Marcus Mariota receives the snap, drops back, scans the field, analyzes whether he should run or pass, decides, then acts. Whatever he chooses, he will return to the huddle, call the play, then snap, drop back, scan, analyze, decide, act again. And he will do this again and again and again and more effectually than any quarterback in college football.Read enough about Mariota and one constant will be repeated: his repetitive preparation. Before the 2011 season, when he redshirted, Mariota already knew Oregon’s full playbook. When he tried to wrestle away the starting job in high school, his coach offered a challenge: Whoever can complete more passes in practice for one week would start. Mariota won handedly, but coach started his incumbent quarterback regardless. When his name was called, Mariota led his high school to an 11-1 record and a state championship.
A third-year starter, Mariota infuses a level of precision previously unseen in the Ducks’ offense. The detail in his play astounds for how easy it looks. Through practice, Mariota has sharpened Oregon’s complex offense to its irreducible simplicities and punished defenses. Save for a fumble that cost a game against Arizona, Mariota has performed more dependably than any other quarterback.
We’ve reached the point where the Heisman race starts to clarify itself. It happens each year around this time and our conversation shifts from who can win the Heisman to who should; who will we hand the Heisman.
The award goes to college football’s most outstanding player by definition, but the interpretation of what that means varies year to year. Does it simply mean best? Most valuable? Greatest asset? Most interesting narrative? Best player on the best team? Top statistical stud?
Some variables that don’t change: a) Heisman winners must impact his team enough that they’re in contention for the national championship or at least a major bowl, b) a team leader and c) perform near the top statistically at the player’s position.
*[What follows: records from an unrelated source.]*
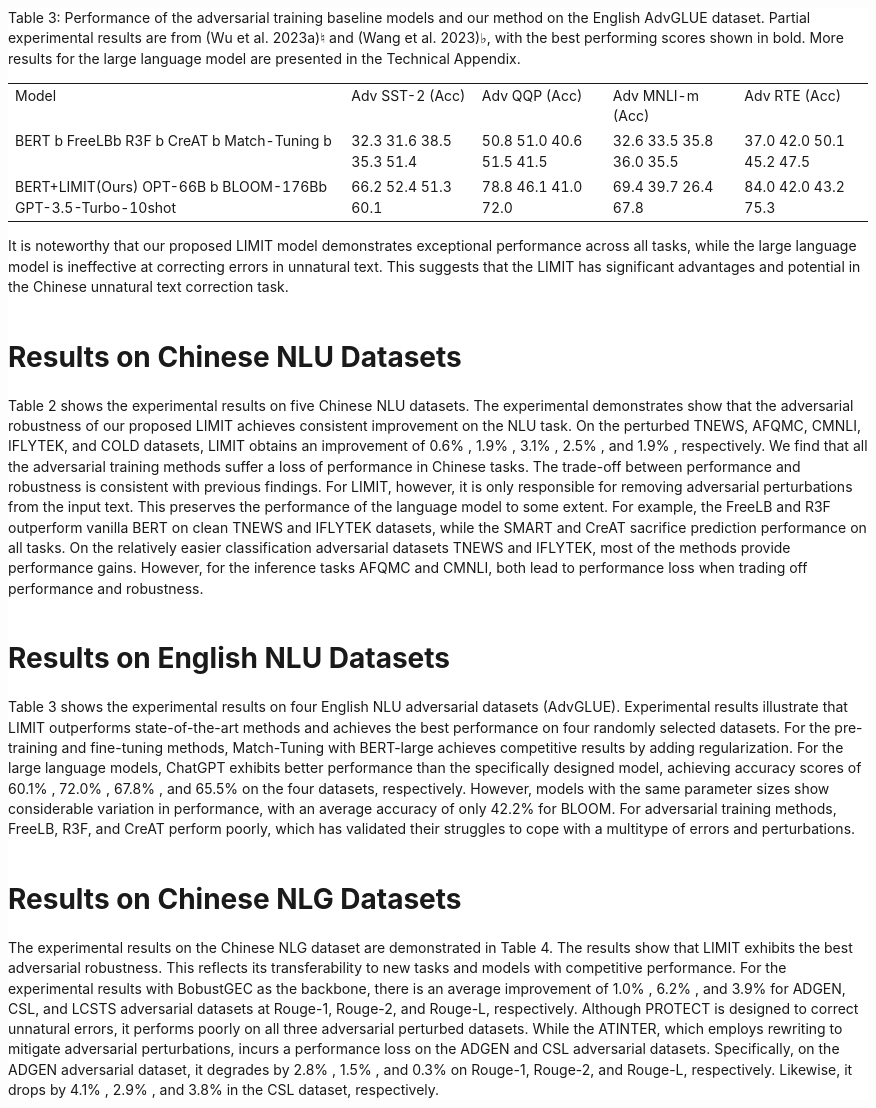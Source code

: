 Table 3: Performance of the adversarial training baseline models and our method on the English AdvGLUE dataset. Partial experimental results are from (Wu et al. 2023a)♮ and (Wang et al. 2023)♭, with the best performing scores shown in bold. More results for the large language model are presented in the Technical Appendix.   

<html><body><table><tr><td>Model</td><td>Adv SST-2 (Acc)</td><td>Adv QQP (Acc)</td><td>Adv MNLI-m (Acc)</td><td>Adv RTE (Acc)</td></tr><tr><td>BERT b FreeLBb R3F b CreAT b Match-Tuning b</td><td>32.3 31.6 38.5 35.3 51.4</td><td>50.8 51.0 40.6 51.5 41.5</td><td>32.6 33.5 35.8 36.0 35.5</td><td>37.0 42.0 50.1 45.2 47.5</td></tr><tr><td>BERT+LIMIT(Ours) OPT-66B b BLOOM-176Bb GPT-3.5-Turbo-10shot</td><td>66.2 52.4 51.3 60.1</td><td>78.8 46.1 41.0 72.0</td><td>69.4 39.7 26.4 67.8</td><td>84.0 42.0 43.2 75.3</td></tr></table></body></html>

It is noteworthy that our proposed LIMIT model demonstrates exceptional performance across all tasks, while the large language model is ineffective at correcting errors in unnatural text. This suggests that the LIMIT has significant advantages and potential in the Chinese unnatural text correction task.

# Results on Chinese NLU Datasets

Table 2 shows the experimental results on five Chinese NLU datasets. The experimental demonstrates show that the adversarial robustness of our proposed LIMIT achieves consistent improvement on the NLU task. On the perturbed TNEWS, AFQMC, CMNLI, IFLYTEK, and COLD datasets, LIMIT obtains an improvement of $0 . 6 \%$ , $1 . 9 \%$ , $3 . 1 \%$ , $2 . 5 \%$ , and $1 . 9 \%$ , respectively. We find that all the adversarial training methods suffer a loss of performance in Chinese tasks. The trade-off between performance and robustness is consistent with previous findings. For LIMIT, however, it is only responsible for removing adversarial perturbations from the input text. This preserves the performance of the language model to some extent. For example, the FreeLB and R3F outperform vanilla BERT on clean TNEWS and IFLYTEK datasets, while the SMART and CreAT sacrifice prediction performance on all tasks. On the relatively easier classification adversarial datasets TNEWS and IFLYTEK, most of the methods provide performance gains. However, for the inference tasks AFQMC and CMNLI, both lead to performance loss when trading off performance and robustness.

# Results on English NLU Datasets

Table 3 shows the experimental results on four English NLU adversarial datasets (AdvGLUE). Experimental results illustrate that LIMIT outperforms state-of-the-art methods and achieves the best performance on four randomly selected datasets. For the pre-training and fine-tuning methods, Match-Tuning with BERT-large achieves competitive results by adding regularization. For the large language models, ChatGPT exhibits better performance than the specifically designed model, achieving accuracy scores of $6 0 . 1 \%$ , $7 2 . 0 \%$ , $6 7 . 8 \%$ , and $6 5 . 5 \%$ on the four datasets, respectively. However, models with the same parameter sizes show considerable variation in performance, with an average accuracy of only $4 2 . 2 \%$ for BLOOM. For adversarial training methods, FreeLB, R3F, and CreAT perform poorly, which has validated their struggles to cope with a multitype of errors and perturbations.

# Results on Chinese NLG Datasets

The experimental results on the Chinese NLG dataset are demonstrated in Table 4. The results show that LIMIT exhibits the best adversarial robustness. This reflects its transferability to new tasks and models with competitive performance. For the experimental results with BobustGEC as the backbone, there is an average improvement of $1 . 0 \%$ , $6 . 2 \%$ , and $3 . 9 \%$ for ADGEN, CSL, and LCSTS adversarial datasets at Rouge-1, Rouge-2, and Rouge-L, respectively. Although PROTECT is designed to correct unnatural errors, it performs poorly on all three adversarial perturbed datasets. While the ATINTER, which employs rewriting to mitigate adversarial perturbations, incurs a performance loss on the ADGEN and CSL adversarial datasets. Specifically, on the ADGEN adversarial dataset, it degrades by $2 . 8 \%$ , $1 . 5 \%$ , and $0 . 3 \%$ on Rouge-1, Rouge-2, and Rouge-L, respectively. Likewise, it drops by $4 . 1 \%$ , $2 . 9 \%$ , and $3 . 8 \%$ in the CSL dataset, respectively.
A compelling or surprising narrative earns extra points.
If we’re looking at it in terms of consistency and playing at a potent, elite level week in, week out with little to no mistakes, it’s Mariota’s. Nobody has a cleaner sheet than Mariota. The dude’s pristine. Look at his numbers compared to other Heisman contending QBs.
He has the best passing percentage and most passing TDs. Mariota doesn’t seem to compare with pure total offense yardage output, but it’s because he’s playing a different game than the rest. Among starters, he has the second-highest total offense yards per play average at 9.25. (Alabama’s Blake Sims is No. 1 at 9.28.) Remember, Mariota’s about efficiency over time, not pure yards. To back that up, he has the highest quarterback rating in all of college football (187.21) and highest passing yards per attempt among starters (10.2).
So what we’ve got with Mariota is a statistical freak, not stud, leading a frontrunner to the College Football Playoff. Mariota and the Ducks finally hurled the Stanford monkey off their back last week, defeating the Cardinal 45-16. Outside of Florida State, Oregon has the easiest remaining schedule to the CFP, the two toughest games being No. 17 Utah this week and whoever emerges from the cannibalizing Pac-12 South in the conference championship game.
There isn’t so much a frontrunner as there are frontrunners currently for the Heisman. Mariota’s one of them. As a guy who could’ve won last year’s Heisman barring injury, and including off-the-field acts like dropping in on the Boys and Girls Club, voters may choose to reward Mariota for playing college football The Right Way. Should he continue this prolific practicality, able to avoid mistake at all costs and finally jumping the hurdle into postseason play, it’s hard to argue against Marcus Mariota winning the Heisman.